TNN
New Delhi, Dec 4: With food prices rising to an alarming level, the central bank is going to change its easy monetary stance. In its next review in January, The Reserve Bank of India (RBI) is likely to tighten the monetary policy to rein in the soaring food prices. However, any tightening of the monetary policy could hit the economic growth of the country.
RBI deputy governor Usha Thorat and Prime Minister Economic Advisory Council chairman R Rangarajan on Thursday indicated that in the light of rising food inflation, which has crossed 17.5%, the country should expect a tighter monetary policy.
"Clearly now going forward, the accommodative monetary stance will have to be reassessed," Thorat said.
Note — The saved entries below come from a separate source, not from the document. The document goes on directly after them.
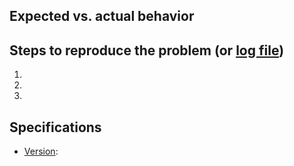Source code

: ## Expected vs. actual behavior



## Steps to reproduce the problem (or [log file](https://github.com/robert7/nixnote2/wiki/HowTo---Add-log-file-to-the-github-issue))

  1.
  1.
  1.

## Specifications

  - [Version](https://github.com/robert7/nixnote2/wiki/HowTo---Check-used-application-version):

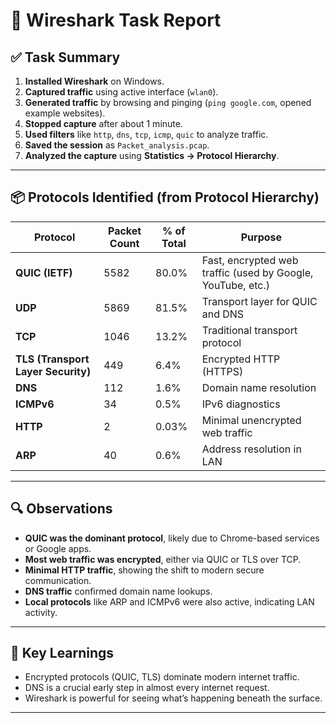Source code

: # 📄 Wireshark Task Report

## ✅ Task Summary

1. **Installed Wireshark** on Windows.
2. **Captured traffic** using active interface (`wlan0`).
3. **Generated traffic** by browsing and pinging (`ping google.com`, opened example websites).
4. **Stopped capture** after about 1 minute.
5. **Used filters** like `http`, `dns`, `tcp`, `icmp`, `quic` to analyze traffic.
6. **Saved the session** as `Packet_analysis.pcap`.
7. **Analyzed the capture** using **Statistics → Protocol Hierarchy**.

---

## 📦 Protocols Identified (from Protocol Hierarchy)

| Protocol                | Packet Count | % of Total | Purpose |
|-------------------------|--------------|------------|---------|
| **QUIC (IETF)**         | 5582         | 80.0%      | Fast, encrypted web traffic (used by Google, YouTube, etc.) |
| **UDP**                 | 5869         | 81.5%      | Transport layer for QUIC and DNS |
| **TCP**                 | 1046         | 13.2%      | Traditional transport protocol |
| **TLS (Transport Layer Security)** | 449 | 6.4% | Encrypted HTTP (HTTPS) |
| **DNS**                 | 112          | 1.6%       | Domain name resolution |
| **ICMPv6**              | 34           | 0.5%       | IPv6 diagnostics |
| **HTTP**                | 2            | 0.03%      | Minimal unencrypted web traffic |
| **ARP**                 | 40           | 0.6%       | Address resolution in LAN |

---

## 🔍 Observations

- **QUIC was the dominant protocol**, likely due to Chrome-based services or Google apps.
- **Most web traffic was encrypted**, either via QUIC or TLS over TCP.
- **Minimal HTTP traffic**, showing the shift to modern secure communication.
- **DNS traffic** confirmed domain name lookups.
- **Local protocols** like ARP and ICMPv6 were also active, indicating LAN activity.

---

## 🧠 Key Learnings

- Encrypted protocols (QUIC, TLS) dominate modern internet traffic.
- DNS is a crucial early step in almost every internet request.
- Wireshark is powerful for seeing what’s happening beneath the surface.

---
When RBI reviewed its second quarter monetary policy in October, the country was facing a fragile economic recovery, which prompted the central bank to continue with the easy stance, she added.
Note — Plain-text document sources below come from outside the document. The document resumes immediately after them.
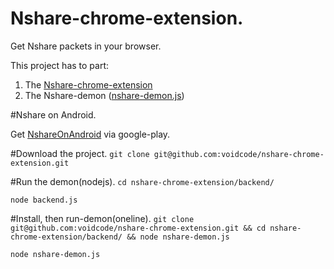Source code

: # Nshare-chrome-extension.
Get Nshare packets in your browser.

This project has to part: 

1. The [Nshare-chrome-extension](https://chrome.google.com/webstore/detail/nshare/lecapbjobhaloanokngngalcngdpklcf)
2. The Nshare-demon ([nshare-demon.js](https://github.com/voidcode/nshare-chrome-extension/blob/master/backend/nshare-demon.js))


#Nshare on Android.

Get [NshareOnAndroid](https://play.google.com/store/apps/details?id=com.voidcode.nshare) via google-play.


#Download the project.
`git clone git@github.com:voidcode/nshare-chrome-extension.git`

#Run the demon(nodejs).
`cd nshare-chrome-extension/backend/`

`node backend.js`

#Install, then run-demon(oneline).
`git clone git@github.com:voidcode/nshare-chrome-extension.git && cd nshare-chrome-extension/backend/ && node nshare-demon.js`


`node nshare-demon.js`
However, as the economy has shown a strong growth of 7.9% in the July-September quarter, RBI got the space to tighten the money supply to contain increase in food inflation, which affected the poor badly.
Thorat said RBI is looking at WPI to reach 6-6.5% with an upward bias by end of 2009-10. Rangarajan also expressed concern over the rising food prices and said it must be checked, otherwise they will push up prices of manufactured items. "Food prices must be controlled, otherwise they have a tendency to lead to manufacturing inflation. This will require monetary action by RBI, especially money supply management," he said.
OECD secretary general Angel Gurria also argued for tightening of monetary policy by RBI to contain the inflation. However, economists feel that tightening of money supply would have little impact on the rising food prices as it is directly linked with the supply-side management.
Thorat said 7.9% GDP growth in Q2 may prompt RBI to review its 6% growth projection with an upward bias in January review.
Thorat also said the Dubai crisis will not impact the country's banking sector as the exposure "is not significant and not a matter of concern...It is not something that materially affects their balance sheets."
She, however, admitted that the Dubai crisis can have some impact on remittances and affect those parts of the country that receive inflows from the Gulf nation in larger quantity.